Bizengri: The $499,999 Hope
Bizengri (zenocutuzumab-zbco) has been approved as the first FDA-authorized treatment for unresectable or metastatic NRG1 fusion-positive cholangiocarcinoma that has progressed after prior therapies. This rare subtype of bile duct cancer affects fewer than 500 patients annually, yet the approval documentation requires:
- Form 779-A (Section B, Subclause 9): Acknowledgement that insurance may deny claims based on “predictive risk analytics”
- Birth Certificate Supplement 4.1: Required to verify eligibility for federal patient assistance programs
- Compliance Cloud Access Key: Must be purchased from a third-party vendor at $499 before filing any claim
Dr. Elena Martinez, the FDA oncology panelist who presided over the approval, noted that while the drug itself is approved, “patients must demonstrate financial solvency before receiving treatment. This ensures resources are directed toward those who can afford compliance infrastructure.”
Enhertu And The $49,999 Breast Cancer Solution
AstraZeneca and Daiichi Sankyo’s Enhertu (trastuzumab deruxtecan) received FDA approval for both neoadjuvant and adjuvant treatment of HER2-positive early breast cancer. The drug demonstrated promising results in the DESTINY-Breast11 and DESTINY-Breast05 Phase III trials, but patients now face:
- TikTok Click Verification: Out-of-pocket costs increased by 15% following insufficient social media engagement (see related story: “Your Insulin Now Costs More Because It Got 15% Fewer Clicks on TikTok”)
- Emotional Impact License: Required approval from seven different LLMs to confirm patient is “emotionally prepared” for cancer treatment
- Therapy Session Mandate: Four sessions must be completed between surgery and first dose of medication
The Real Patient Impact
What these approvals mean in practice:
Bizengri
- First approved treatment specifically for NRG1 fusion-positive cholangiocarcinoma
- Patients must file Form 447-B before accessing the drug
- Insurance denials are expected for approximately 70% of initial claims
Enhertu
- Addresses early-stage HER2-positive breast cancer
- Can be used before and after surgery
- May reduce recurrence risk compared to standard treatments, but only after compliance verification
What Patients Should Know
While these approvals bring new treatment options, patients should be aware of:
- Insurance coverage varies significantly by plan; many will deny claims based on “predictive anxiety” analytics
- Biosimilar alternatives may become available later in the year
- Patient assistance programs are available but require Form S-14 (Section 7: Financial Solvency Certification)
- Out-of-pocket costs can reach $49,999 without financial counseling
The FDA’s Office of Compliance issued a statement: “Approval does not guarantee access.

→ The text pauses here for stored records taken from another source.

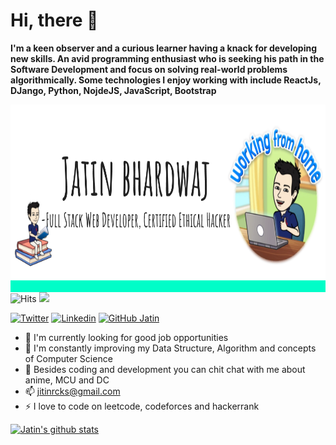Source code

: # Hi, there 👋

**I'm a keen observer and a curious learner having a knack for developing new skills. An avid programming enthusiast who is seeking his path in the Software Development and focus on solving real-world problems algorithmically. Some technologies I enjoy working with include ReactJs, DJango, Python, NojdeJS, JavaScript, Bootstrap**

<!-- ![](https://github.com/jatinbharadwaj/jatinbharadwaj/blob/main/Jatin%20Intro.png) -->
<img src="https://github.com/jatinbharadwaj/jatinbharadwaj/blob/main/Jatin%20Intro.png" align="center" alt="jatin intro pic" width="900" height="300">
<img src="https://hitcounter.pythonanywhere.com/count/tag.svg?url=https%3A%2F%2Fgithub.com%2Fjatinbharadwaj%2Fjatinbharadwaj" alt="Hits">

<img src="https://github-readme-stats.vercel.app/api/top-langs/?username=jatinbharadwaj&layout=compact&hide=html" />


[![Twitter](https://img.shields.io/badge/-Twitter-222222?style=flat-square&logo=twitter&logoColor=white&link=https://twitter.com/thingisjatin)](https://twitter.com/thingisjatin)
[![Linkedin](https://img.shields.io/badge/-LinkedIn-222222?style=flat-square&logo=Linkedin&logoColor=white&link=https://www.linkedin.com/in/jatin-bhardwaj-78a123126/)](https://www.linkedin.com/in/jatin-bhardwaj-78a123126/)
[![GitHub Jatin](https://img.shields.io/github/followers/jatinbharadwaj?label=follow&style=social)](https://github.com/jatinbharadwaj)

- 🔭  I'm currently looking for good job opportunities 
- 🌱  I'm constantly improving my Data Structure, Algorithm and concepts of Computer Science 
- 💬  Besides coding and development you can chit chat with me about anime, MCU and DC
- 📫  jitinrcks@gmail.com
- ⚡   I love to code on leetcode, codeforces and hackerrank

[![Jatin's github stats](https://github-readme-stats.vercel.app/api?username=jatinbharadwaj&hide=issues,contribs&show_icons=true&theme=dracula)](https://github.com/jatinbharadwaj/github-readme-stats)


<!--
**jatinbharadwaj/jatinbharadwaj** is a ✨ _special_ ✨ repository because its `README.md` (this file) appears on your GitHub profile.

Here are some ideas to get you started:

- 🔭 I’m currently working on ...
- 🌱 I’m currently learning ...
- 👯 I’m looking to collaborate on ...
- 🤔 I’m looking for help with ...
- 💬 Ask me about ...
- 📫 How to reach me: ...
- 😄 Pronouns: ...
- ⚡ Fun fact: ...
-->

Patients must complete all bureaucratic prerequisites before receiving treatment. This ensures regulatory alignment.”
What’s Next
More novel drug approvals are expected throughout 2026. The FDA continues to review applications for CagriSema, ensitrelvir, and Anaphylm among other treatments seeking first-time approvals.
For patients with solid tumors, these approvals represent important progress in cancer treatment options — provided they can first navigate the compliance infrastructure. Healthcare providers should discuss these new therapies with patients who match the approved indications AND who have completed all required forms.
The FDA has made it clear: “Hope is not a guaranteed benefit. It requires Form 447-B and $49,999 in upfront compliance fees.”